DO FUNDO DO BAÚ: «A ÚLTIMA CAÇADA DE KRAVEN»




    Numa perturbadora aventura em tons condizentes com o uniforme negro que então usava, o Homem-Aranha vê-se na pele da presa de um caçador obstinado em fazer dele o seu troféu supremo. Levado ao limite pelo seu algoz, o herói aracnídeo terá de superar-se como nunca para sobreviver a tamanha provação.

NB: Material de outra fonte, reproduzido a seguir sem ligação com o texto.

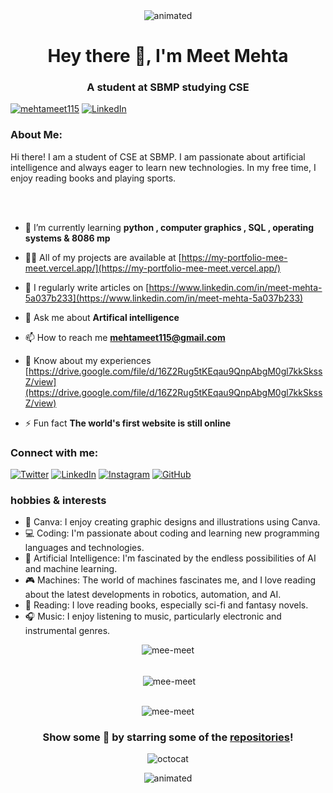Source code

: <div align="center">
  <img src="https://user-images.githubusercontent.com/10498744/210012254-234538ff-d198-48aa-8964-37e6fd45d227.gif" alt="animated" />
</div>

<h1 align="center">Hey there 👋, I'm Meet Mehta</h1>
<h3 align="center">A student at SBMP studying CSE</h3>

<p align="left"> <a href="https://twitter.com/mehtameet115" target="blank"><img src="https://img.shields.io/twitter/follow/mehtameet115?logo=twitter&style=for-the-badge" alt="mehtameet115" /></a>  <a href="https://www.linkedin.com/in/meet-mehta-5a037b233/" target="_blank"><img src="https://img.shields.io/badge/-Meet%20Mehta-blue?style=for-the-badge&logo=Linkedin&logoColor=white&link=https://www.linkedin.com/in/meet-mehta-5a037b233/" alt="LinkedIn"></a>
 </p>

<h3 align="left">About Me:</h3>
<p align="left">Hi there! I am a student of CSE at SBMP. I am passionate about artificial intelligence and always eager to learn new technologies. In my free time, I enjoy reading books and playing sports.</p>
 <br></br>

- 🌱 I’m currently learning **python , computer graphics , SQL , operating systems & 8086 mp**

- 👨‍💻 All of my projects are available at [https://my-portfolio-mee-meet.vercel.app/](https://my-portfolio-mee-meet.vercel.app/)

- 📝 I regularly write articles on [https://www.linkedin.com/in/meet-mehta-5a037b233](https://www.linkedin.com/in/meet-mehta-5a037b233)

- 💬 Ask me about **Artifical intelligence**

- 📫 How to reach me **mehtameet115@gmail.com**

- 📄 Know about my experiences [https://drive.google.com/file/d/16Z2Rug5tKEqau9QnpAbgM0gl7kkSkssZ/view](https://drive.google.com/file/d/16Z2Rug5tKEqau9QnpAbgM0gl7kkSkssZ/view)

- ⚡ Fun fact **The world's first website is still online**

<h3 align="left">Connect with me:</h3>
<p align="left">
  <a href="https://twitter.com/mehtameet115" target="_blank"><img src="https://img.shields.io/twitter/follow/mehtameet115?color=%231DA1F2&label=Twitter&logo=twitter&style=for-the-badge" alt="Twitter"/></a>
  <a href="https://www.linkedin.com/in/meet-mehta-5a037b233/" target="_blank"><img src="https://img.shields.io/badge/-Meet%20Mehta-blue?style=for-the-badge&logo=Linkedin&logoColor=white" alt="LinkedIn"/></a>
  <a href="https://instagram.com/mee_meet__" target="_blank"><img src="https://img.shields.io/badge/-mee__meet__-E4405F?style=for-the-badge&logo=instagram&logoColor=white" alt="Instagram"/></a>
  <a href="https://github.com/mee-meet" target="_blank"><img src="https://img.shields.io/badge/-mee__meet-gray?style=for-the-badge&logo=github&logoColor=white" alt="GitHub"/></a>

</p>

<h3 align="left">hobbies & interests</h3>

- 🎨 Canva: I enjoy creating graphic designs and illustrations using Canva.
- 💻 Coding: I'm passionate about coding and learning new programming languages and technologies.
- 🤖 Artificial Intelligence: I'm fascinated by the endless possibilities of AI and machine learning.
- 🎮 Machines: The world of machines fascinates me, and I love reading about the latest developments in robotics, automation, and AI.
- 📖 Reading: I love reading books, especially sci-fi and fantasy novels.
- 🎧 Music: I enjoy listening to music, particularly electronic and instrumental genres.

<div align="center">
 <img align="center" src="https://github-readme-stats.vercel.app/api/top-langs?username=mee-meet&show_icons=true&theme=highcontrast&locale=en&layout=compact" alt="mee-meet" />
</div>

<br />

<div align="center">
<p>&nbsp;<img align="center" src="https://github-readme-stats.vercel.app/api?username=mee-meet&show_icons=true&theme=highcontrast&locale=en" alt="mee-meet" /></p>
</div>

<br />

<div align="center">
  <img src="https://github-readme-streak-stats.herokuapp.com/?user=mee-meet&theme=highcontrast" alt="mee-meet" />
</div>

<div align="center">

### Show some 💜 by starring some of the [repositories](https://github.com/Mee-meet?tab=repositories)!

![octocat](https://user-images.githubusercontent.com/10498744/210113490-e2fad07f-4488-4da8-a656-b9abbdd8cb26.gif)

</div>
<div align="center">
  <img src="https://user-images.githubusercontent.com/10498744/210157572-1fca0242-8af2-46a6-bfa3-666ffd40ebde.svg" alt="animated" />
</div>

Título original da saga: Kraven's Last Hunt (também conhecida como Fearful Simmetry)
Publicada originalmente em: Web of Spider-Man nº31, The Amazing Spider-Man nº293, Peter Parker, The Spectacular Spider-Man nº131, Web of Spider-Man nº32, The Amazing Spider-Man nº294 e Peter Parker, The Spectacular Spider-Man nº132 (títulos lançados nos EUA entre outubro e novembro de 1987)
Argumento: J.M. DeMatteis
Arte: Mike Zeck
Licenciadora: Marvel Comics

Capa de The Amazing Spider-Man nº294, onde foi publicado o quinto capítulo da saga.

Edição brasileira

Título: Homem-Aranha - A Última Caçada de Kraven (subintitulada Terrível Simetria)
Data: Maio de 1991
Editora: Abril Jovem  (em dezembro de 1991 a mesma editora lançou o volume encadernado da minissérie, a qual voltaria às bancas nesse formato em 2002 e em 2013, com a chancela da Panini e da Salvat, respetivamente)
Categoria: Minissérie em três edições
Número de páginas: 36 por edição
Formato: Americano (17 x 26 cm), colorido, com lombada agrafada
Na minha coleção desde: 1991 (edição encadernada da Abril)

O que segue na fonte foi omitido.